The industry is currently divided among those who support Docker Swarm, the Cloud Native Computing Foundation, and the recently formed DC/OS community.

 Wait, where is AWS?

Interestingly, Amazon was one of the first to join the CaaS bandwagon with EC2 Container Service (ECS). When it was launched, Docker Swarm was in its infancy, and Kubernetes was barely known in the community. With the expertise AWS gained in building EC2 and Elastic Beanstalk, it went ahead to build a proprietary container management software. ECS is tightly integrated with rest of AWS’ services. It is only preferred by customers with significant investments in EC2, EBS, S3, and ELB. When compared to Kubernetes, Amazon ECS lacks key features such as service discovery, health checks, and service endpoints. Though technically possible, Amazon has never disclosed plans to officially support Docker Swarm or Kubernetes on ECS. Like Microsoft, it has stayed away from the Kubernetes camp and CNCF.

Startups building CaaS

Just in Silicon Valley, there are dozens of early stage startups building container management platforms that would compete with Docker Swarm, Kubernetes, and DC/OS. Most of them are well-funded by star Venture Capitalists of the valley.

Every startup aims to remove the pain of managing containers, and making it accessible to enterprises. Interestingly, that’s the goal of CoreOS, Joyent, Rackspace, and others who are busy building their own CaaS platforms. CoreOS has built Tectonic as the commercial platform powered by Kubernetes. Joyent is pushing Triton as the CaaS for both public cloud and private cloud. Rackspace is moving fast with Carina. Then there are players such as Alauda, BlueData, Cloud66, ContainerX, Rancher Labs and many other startups building container platforms. They may have differentiating factors, but their positioning seems to be similar.

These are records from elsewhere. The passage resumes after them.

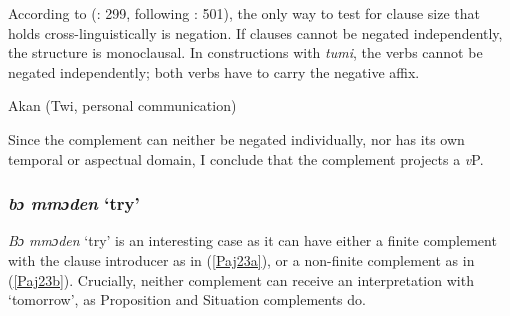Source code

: \documentclass[output=paper]{langscibook}
\begin{document}
According to \citeauthor{haspelmath2016} (\citeyear{haspelmath2016}: 299, following \citealt{bohnemeyernodate}: 501), the only way to test for clause size that holds cross-linguistically is negation. If clauses cannot be negated independently, the structure is monoclausal. In constructions with \emph{tumi}, the verbs cannot be negated independently; both verbs have to carry the negative affix. 

\begin{exe}
\ex \label{Paj20} Akan (Twi, personal communication)
\begin{xlist}




\end{xlist}
\end{exe}

Since the complement can neither be negated individually, nor has its own temporal or aspectual domain, I conclude that the complement projects a \emph{v}P. 

\subsubsection{\textit{b{ɔ} mm{ɔ}den} `try'}

\emph{Bɔ mmɔden} ‘try’ is an interesting case as it can have either a finite complement with the clause introducer as in (\ref{Paj23a}), or a non-finite complement as in (\ref{Paj23b}). Crucially, neither complement can receive an interpretation with ‘tomorrow’, as Proposition and Situation complements do.
\end{document}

PaaS is transforming to become CaaS

Traditional PaaS players such as Apprenda, Cloud Foundry, Engine Yard, Red Hat, and IBM have embraced containers. Apprenda is integrating Kubernetes with its PaaS. Cloud Foundry has its own containerization technology and orchestration based on Diego. Engine Yard has built a parallel container platform called Deis. IBM Bluemix offers container management along with VMs and PaaS.

Red Hat has completely revamped OpenShift to replace its underpinnings with Kubernetes. OpenShift, in its current form, is a thin DevOps layer on top of Kubernetes.

PaaS vendors are competing with CaaS to win customer mind share. It’s not an easy task for an enterprise to choose between CaaS offerings such as OpenShift and Tectonic.

Key Takeaways

The supply-side of the industry is busy articulating the value of containers and CaaS. They are creating a sense of urgency for customers to adopt containerization. But has the market reached maturity to stake a claim in enterprise data centers? Is there a real demand from customers?

Many Fortune 500 companies haven’t fully embraced Cloud computing. Enterprise CXOs have just started to trust the cloud for running their business applications. They are not ready to deal with another wave of disruption.

While there is no doubt that containers offer agility and efficiency to businesses, it will take some time before organizations will invest in a container management platform.